The term Teaching method refers to the general principles, pedagogy and management strategies used for classroom instruction. Your choice of teaching method depends on what fits you — your educational philosophy, classroom demographic, subject area(s) and school mission statement. Teaching theories primarily fall into two categories or “approaches” — teacher-centered and student-centered:
Teacher-Centered Approach to Learning
Teachers are the main authority figure in this model. Students are viewed as “empty vessels” whose primary role is to passively receive information (via lectures and direct instruction) with an end goal of testing and assessment. It is the primary role of teachers to pass knowledge and information onto their students. In this model, teaching and assessment are viewed as two separate entities. Student learning is measured through objectively scored tests and assessments.
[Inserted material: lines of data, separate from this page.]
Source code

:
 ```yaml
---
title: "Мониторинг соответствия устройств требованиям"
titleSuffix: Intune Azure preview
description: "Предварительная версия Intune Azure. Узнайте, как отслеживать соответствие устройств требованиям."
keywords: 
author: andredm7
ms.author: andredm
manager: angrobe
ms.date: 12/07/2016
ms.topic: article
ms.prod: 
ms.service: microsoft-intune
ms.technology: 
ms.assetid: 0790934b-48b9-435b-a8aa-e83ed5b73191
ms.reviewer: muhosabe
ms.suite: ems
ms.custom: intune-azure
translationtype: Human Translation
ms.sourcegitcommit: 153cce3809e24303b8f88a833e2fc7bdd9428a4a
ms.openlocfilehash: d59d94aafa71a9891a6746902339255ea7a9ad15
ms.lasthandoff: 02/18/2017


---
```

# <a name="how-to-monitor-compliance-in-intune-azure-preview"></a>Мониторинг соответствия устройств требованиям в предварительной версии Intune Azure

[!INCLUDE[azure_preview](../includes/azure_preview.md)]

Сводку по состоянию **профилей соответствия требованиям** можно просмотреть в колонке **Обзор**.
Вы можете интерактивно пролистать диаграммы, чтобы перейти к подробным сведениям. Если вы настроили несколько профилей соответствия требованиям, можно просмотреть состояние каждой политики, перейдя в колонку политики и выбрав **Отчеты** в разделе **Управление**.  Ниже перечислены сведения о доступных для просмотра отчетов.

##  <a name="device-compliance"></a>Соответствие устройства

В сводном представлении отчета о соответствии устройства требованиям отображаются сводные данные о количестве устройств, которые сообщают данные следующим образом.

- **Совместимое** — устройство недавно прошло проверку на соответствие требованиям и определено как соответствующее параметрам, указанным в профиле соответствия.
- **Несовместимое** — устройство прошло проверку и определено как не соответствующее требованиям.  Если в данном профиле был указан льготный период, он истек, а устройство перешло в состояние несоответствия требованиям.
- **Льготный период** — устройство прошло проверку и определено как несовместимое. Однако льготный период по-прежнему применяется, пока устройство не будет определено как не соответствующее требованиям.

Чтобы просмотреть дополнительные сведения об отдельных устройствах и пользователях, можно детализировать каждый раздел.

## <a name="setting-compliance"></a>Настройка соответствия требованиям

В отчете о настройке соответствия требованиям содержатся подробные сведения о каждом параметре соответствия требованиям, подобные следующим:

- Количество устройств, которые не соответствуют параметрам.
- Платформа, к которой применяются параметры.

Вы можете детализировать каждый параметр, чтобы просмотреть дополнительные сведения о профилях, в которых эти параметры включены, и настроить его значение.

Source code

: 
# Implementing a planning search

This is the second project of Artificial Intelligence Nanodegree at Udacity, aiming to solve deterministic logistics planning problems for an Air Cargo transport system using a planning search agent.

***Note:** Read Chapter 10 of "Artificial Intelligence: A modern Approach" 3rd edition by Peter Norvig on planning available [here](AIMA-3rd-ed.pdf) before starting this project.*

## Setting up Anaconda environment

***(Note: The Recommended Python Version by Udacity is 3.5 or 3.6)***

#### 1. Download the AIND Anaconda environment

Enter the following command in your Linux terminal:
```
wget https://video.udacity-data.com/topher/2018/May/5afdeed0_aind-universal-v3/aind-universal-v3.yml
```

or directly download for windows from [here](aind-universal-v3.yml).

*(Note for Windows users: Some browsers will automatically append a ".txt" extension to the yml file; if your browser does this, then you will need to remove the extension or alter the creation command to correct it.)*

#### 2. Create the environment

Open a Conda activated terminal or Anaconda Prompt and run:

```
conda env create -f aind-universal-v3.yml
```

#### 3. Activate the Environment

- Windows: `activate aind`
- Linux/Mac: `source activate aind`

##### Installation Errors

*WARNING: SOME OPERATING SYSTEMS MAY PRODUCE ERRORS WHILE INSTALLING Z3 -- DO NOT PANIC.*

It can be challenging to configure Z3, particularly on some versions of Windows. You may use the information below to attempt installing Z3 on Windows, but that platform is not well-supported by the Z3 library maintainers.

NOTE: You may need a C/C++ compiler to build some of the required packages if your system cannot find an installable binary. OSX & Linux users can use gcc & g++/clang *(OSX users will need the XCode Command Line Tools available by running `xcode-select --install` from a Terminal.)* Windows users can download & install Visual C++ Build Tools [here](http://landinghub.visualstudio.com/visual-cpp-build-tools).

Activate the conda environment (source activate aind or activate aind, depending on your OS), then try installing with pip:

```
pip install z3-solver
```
Student-Centered Approach to Learning
While teachers are an authority figure in this model, teachers and students play an equally active role in the learning process. The teacher’s primary role is to coach and facilitate student learning and overall comprehension of material. Student learning is measured through both formal and informal forms of assessment, including group projects, student portfolios, and class participation. Teaching and assessment are connected; student learning is continuously measured during teacher instruction.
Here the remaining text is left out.